A comparison of intima media thickness in the common carotid artery, the bulb and plaque area as predictions of incident atherosclerotic events

Abstract

Background and aims

There is a debate on how to evaluate carotid artery intima-media thickness (IMT). We here compared IMT of the common carotid artery (CCA) and bulb with plaque area regarding incident atherosclerotic disease.

Methods

In the PIVUS study (age 70 at baseline, 53% women, n = 856), IMT-CCA, IMT-bulb and plaque area were measured at ages 70, 75 and 80 years and these three measurements were used in updated Cox proportional hazard analysis.

Results

Over 15 years follow-up, 135 individuals experienced a first-time atherosclerotic disease (myocardial infarction or ischemic stroke).
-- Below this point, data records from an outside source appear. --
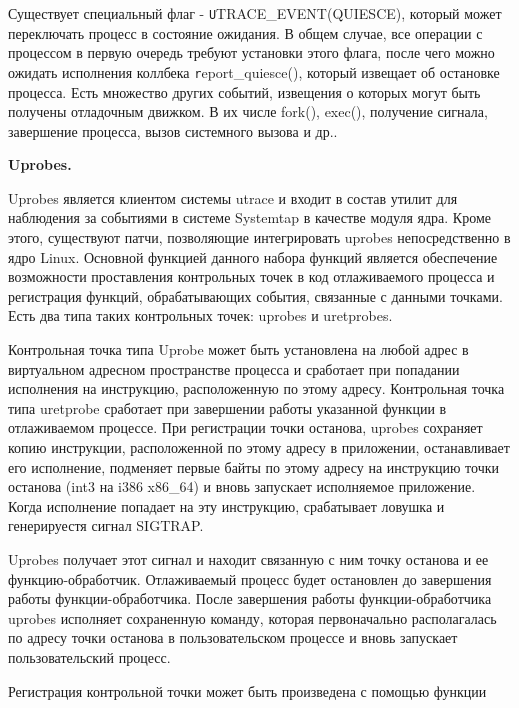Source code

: 

\bigskip 
Существует специальный флаг - {\texttt UTRACE\_EVENT(QUIESCE)}, 
который может переключать процесс в состояние ожидания. В общем 
случае, все операции с процессом в первую очередь требуют 
установки этого флага, после чего можно ожидать исполнения 
коллбека {\texttt report\_quiesce()}, который извещает об 
остановке процесса. Есть множество других событий, извещения 
о которых могут быть получены отладочным движком. В их числе 
fork(), exec(), получение сигнала, завершение процесса, вызов 
системного вызова и др..

\bigskip
{\bfseries Uprobes.}

\bigskip
Uprobes является клиентом системы utrace и входит в состав утилит для 
наблюдения за событиями в системе Systemtap в качестве модуля ядра. 
Кроме этого, существуют патчи, позволяющие интегрировать uprobes 
непосредственно в ядро Linux. Основной функцией данного набора функций 
является обеспечение возможности проставления контрольных точек в код 
отлаживаемого процесса и регистрация функций, обрабатывающих события, 
связанные с данными точками. Есть два типа таких контрольных точек: 
uprobes и uretprobes. 

Контрольная точка типа Uprobe может быть установлена на любой адрес в 
виртуальном адресном пространстве процесса и сработает при попадании 
исполнения на инструкцию, расположенную по этому адресу. Контрольная
точка типа uretprobe сработает при завершении работы указанной функции
в отлаживаемом процессе. При регистрации точки останова, uprobes сохраняет
копию инструкции, расположенной по этому адресу в приложении, останавливает 
его исполнение, подменяет первые байты по этому адресу на инструкцию 
точки останова (int3 на i386 x86\_64) и вновь запускает исполняемое 
приложение. Когда исполнение попадает на эту инструкцию, срабатывает 
ловушка и генерируестя сигнал SIGTRAP.

Uprobes получает этот сигнал и 
находит связанную с ним точку останова и ее функцию-обработчик. 
Отлаживаемый процесс будет остановлен до завершения работы 
функции-обработчика. После завершения работы функции-обработчика uprobes 
исполняет сохраненную команду, которая первоначально располагалась 
по адресу точки останова в пользовательском процессе и вновь запускает 
пользовательский процесс.   

Регистрация контрольной точки может быть произведена с помощью функции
IMT-CCA was not significantly related to this composite endpoint (p = 0.10). IMT-bulb was significantly related to the endpoint (p = 0.003), but this relationship was attenuated following adjustment for CVD risk factors (p = 0.02). On the contrary, plaque area was consistently related to incident atherosclerotic disease also following adjustment for CVD risk factors (p<0.001). When added on top of traditional risk factors, both IMT-bulb and plaque area, but not IMT-CCA, improved the discrimination compared to the traditional risk factors (+5.2%, p = 0.0026 for IMT-bulb, +3.8%, p = 0.013 for plaque area and 0.0% for IMT-CCA).

Conclusion

In elderly subjects, both IMT-bulb and plaque area improved the discrimination regarding incident atherosclerotic disease when added to traditional risk factors. This was not seen for IMT-CCA. IMT-CCA was therefore inferior compared to the other two carotid artery ultrasonographic measurements in this sample of elderly subjects.
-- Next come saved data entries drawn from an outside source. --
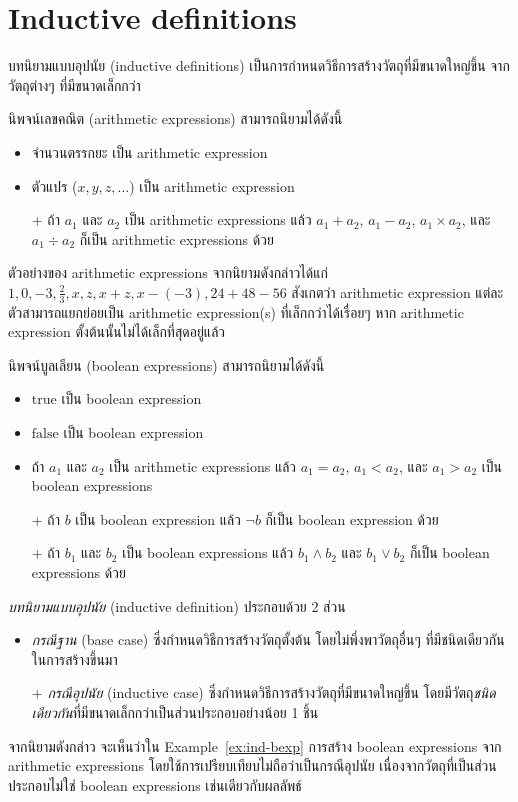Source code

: \section{Inductive definitions}

บทนิยามแบบอุปนัย (inductive definitions) เป็นการกำหนดวิธีการสร้างวัตถุที่มีขนาดใหญ่ขึ้น จากวัตถุต่างๆ ที่มีขนาดเล็กกว่า

\begin{example}
นิพจน์เลขคณิต (arithmetic expressions) สามารถนิยามได้ดังนี้
\begin{itemize}
\item จำนวนตรรกยะ เป็น arithmetic expression
\item ตัวแปร ($x,y,z,\ldots$) เป็น arithmetic expression
\item[+] ถ้า $a_1$ และ $a_2$ เป็น arithmetic expressions แล้ว $a_1+a_2$, $a_1-a_2$, $a_1\times a_2$, และ $a_1\div a_2$ ก็เป็น arithmetic expressions ด้วย
\end{itemize}
ตัวอย่างของ arithmetic expressions จากนิยามดังกล่าวได้แก่ $1,0,-3,\frac{2}{3},x,z,x+z,x-(-3),24+48-56$ สังเกตว่า arithmetic expression แต่ละตัวสามารถแยกย่อยเป็น arithmetic expression(s) ที่เล็กกว่าได้เรื่อยๆ หาก arithmetic expression ตั้งต้นนั้นไม่ได้เล็กที่สุดอยู่แล้ว
\end{example}

\begin{example}\label{ex:ind-bexp}
นิพจน์บูลเลียน (boolean expressions) สามารถนิยามได้ดังนี้
\begin{itemize}
\item $\mathrm{true}$ เป็น boolean expression
\item $\mathrm{false}$ เป็น boolean expression
\item ถ้า $a_1$ และ $a_2$ เป็น arithmetic expressions แล้ว $a_1=a_2$, $a_1<a_2$, และ $a_1>a_2$ เป็น boolean expressions
\item[+] ถ้า $b$ เป็น boolean expression แล้ว $\neg b$ ก็เป็น boolean expression ด้วย
\item[+] ถ้า $b_1$ และ $b_2$ เป็น boolean expressions แล้ว $b_1\wedge b_2$ และ $b_1\vee b_2$ ก็เป็น boolean expressions ด้วย
\end{itemize}
\end{example}

\begin{definition}
\emph{บทนิยามแบบอุปนัย} (inductive definition) ประกอบด้วย 2 ส่วน
\begin{itemize}
\item \emph{กรณีฐาน} (base case) ซึ่งกำหนดวิธีการสร้างวัตถุตั้งต้น โดยไม่พึ่งพาวัตถุอื่นๆ ที่มีชนิดเดียวกันในการสร้างขึ้นมา
\item[+] \emph{กรณีอุปนัย} (inductive case) ซึ่งกำหนดวิธีการสร้างวัตถุที่มีขนาดใหญ่ขึ้น โดยมีวัตถุ\emph{ชนิดเดียวกัน}ที่มีขนาดเล็กกว่าเป็นส่วนประกอบอย่างน้อย 1 ชิ้น
\end{itemize}
\end{definition}
จากนิยามดังกล่าว จะเห็นว่าใน Example~\ref{ex:ind-bexp} การสร้าง boolean expressions จาก arithmetic expressions โดยใช้การเปรียบเทียบไม่ถือว่าเป็นกรณีอุปนัย เนื่องจากวัตถุที่เป็นส่วนประกอบไม่ใช่ boolean expressions เช่นเดียวกับผลลัพธ์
Citation: Lind L (2023) A comparison of intima media thickness in the common carotid artery, the bulb and plaque area as predictions of incident atherosclerotic events. PLoS ONE 18(11): e0294722. https://doi.org/10.1371/journal.pone.0294722

Editor: Yasunori Sato, Keio University School of Medicine, JAPAN

Received: May 2, 2023; Accepted: November 6, 2023; Published: November 20, 2023

Copyright: © 2023 Lars Lind. This is an open access article distributed under the terms of the Creative Commons Attribution License, which permits unrestricted use, distribution, and reproduction in any medium, provided the original author and source are credited.
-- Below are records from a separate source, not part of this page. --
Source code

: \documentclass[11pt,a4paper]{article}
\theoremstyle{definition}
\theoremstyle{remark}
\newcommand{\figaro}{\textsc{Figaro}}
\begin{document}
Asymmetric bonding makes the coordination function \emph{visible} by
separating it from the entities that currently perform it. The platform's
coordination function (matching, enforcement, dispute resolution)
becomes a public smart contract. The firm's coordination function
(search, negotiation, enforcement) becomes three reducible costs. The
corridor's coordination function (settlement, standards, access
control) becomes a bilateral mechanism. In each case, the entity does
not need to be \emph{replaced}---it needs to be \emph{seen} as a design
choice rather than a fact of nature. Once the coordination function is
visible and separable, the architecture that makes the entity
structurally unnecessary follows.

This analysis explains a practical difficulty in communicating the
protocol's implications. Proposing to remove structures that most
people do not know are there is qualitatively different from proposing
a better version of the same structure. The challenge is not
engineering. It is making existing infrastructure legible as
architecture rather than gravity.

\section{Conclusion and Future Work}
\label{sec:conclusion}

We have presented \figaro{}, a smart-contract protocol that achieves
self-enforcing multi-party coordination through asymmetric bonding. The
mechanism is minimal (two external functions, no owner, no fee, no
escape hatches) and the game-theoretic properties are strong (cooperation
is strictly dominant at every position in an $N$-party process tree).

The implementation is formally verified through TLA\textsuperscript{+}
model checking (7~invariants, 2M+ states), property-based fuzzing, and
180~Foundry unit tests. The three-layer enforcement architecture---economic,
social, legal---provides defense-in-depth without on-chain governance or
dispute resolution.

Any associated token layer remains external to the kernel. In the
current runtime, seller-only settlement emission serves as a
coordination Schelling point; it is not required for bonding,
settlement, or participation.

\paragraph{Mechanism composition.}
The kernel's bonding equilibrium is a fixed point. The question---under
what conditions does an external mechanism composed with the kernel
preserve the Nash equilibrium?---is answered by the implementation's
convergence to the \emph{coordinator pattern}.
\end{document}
Data Availability: Due to Swedish laws on personal integrity and health data, as well as the decision by the Ethics Committee, we are not allowed to make any data including health variables open to the public, even if made anonymous. The data could be shared with other researchers after a request to the Head of Department (eva.lindberg@medsci.uu.se).

Funding: The PIVUS study was funded by Uppsala University Hospital (ALF-grants). The funders had no role in study design, data collection and analysis, decision to publish, or preparation of the manuscript.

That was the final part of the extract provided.